In Plato's Laches the general of that name declares that he loves and hates discussions depending on whether the speaker who is discoursing on virtue and wisdom has deeds to match or not. He examines how well the words and actions harmonize with each other. When they are in harmony, he rejoices; but when the man is of an opposite character, he is pained and hates the discussion. Laches then says, "Now of Socrates' word I have no experience, but before, as it seems, I have tested his deeds; there I found him worthy of freely speaking all the beautiful words."1 In this case Laches has personally seen Socrates' bravery on the battlefield, but he is as yet unfamiliar with his skill in conversation. As far as this general is concerned, his demonstrated courageous character gives him license to speak whatever he wishes.
Xenophon records in his Symposium that when Socrates recommended that every husband ought to teach his wife whatever he would like her to know, Antisthenes challenges him by asking, "If that is so, Socrates, how is it that you don't practice what you preach by yourself educating Xanthippe, but live with a wife who is the hardest to get along with of all the women there are---or, I think, that ever were or will be?" Socrates explains:
Because I observe that men who wish to become expert horsemen do not get the most docile horses but rather those that are high-spirited, believing that if they can manage this kind, they will easily handle any other. And I, wishing to deal with and associate with people, have acquired the same, well assured that if I can endure her, I will easily be able to relate with all the rest of mankind.2
The rest of the company confirmed the validity of this remark. Socrates did in fact have more trouble with Xanthippe than with anyone else, and his close relationship with her did give him the opportunity to learn how to get along with even a shrew like her.
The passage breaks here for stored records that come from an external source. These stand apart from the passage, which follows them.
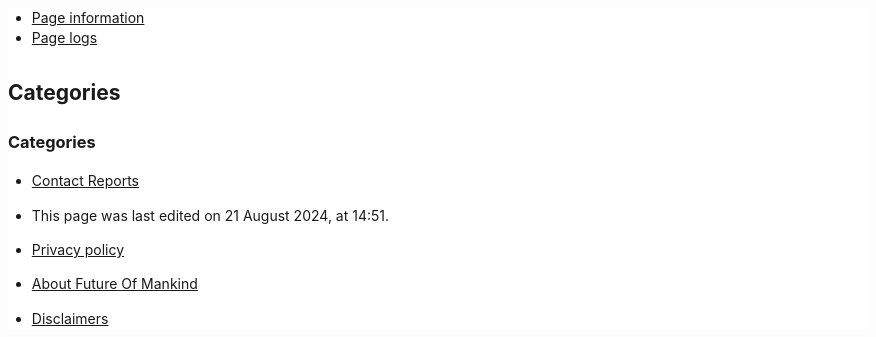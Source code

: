   * [Page information](https://www.futureofmankind.co.uk/Billy_Meier/</w/index.php?title=Contact_Report_120&action=info> "More information about this page")
  * [Page logs](https://www.futureofmankind.co.uk/Billy_Meier/</w/index.php?title=Special:Log&page=Contact+Report+120>)


## Categories
### Categories
  * [Contact Reports](https://www.futureofmankind.co.uk/Billy_Meier/</Billy_Meier/Category:Contact_Reports> "Category:Contact Reports")


  * This page was last edited on 21 August 2024, at 14:51.


  * [Privacy policy](https://www.futureofmankind.co.uk/Billy_Meier/</Billy_Meier/Future_Of_Mankind:Privacy_policy>)
  * [About Future Of Mankind](https://www.futureofmankind.co.uk/Billy_Meier/</Billy_Meier/Future_Of_Mankind:About>)
  * [Disclaimers](https://www.futureofmankind.co.uk/Billy_Meier/</Billy_Meier/Future_Of_Mankind:General_disclaimer>)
After relating Socrates' ideas on self-control, Xenophon makes the following observation:
His own self-control was shown yet more clearly by his deeds than by his words. For he kept in control not only the pleasures of the body, but those too that money brings, in the belief that he who takes money from any casual giver puts himself under a master and endures the basest form of slavery.3
Socrates was well-known for his detachment from material things.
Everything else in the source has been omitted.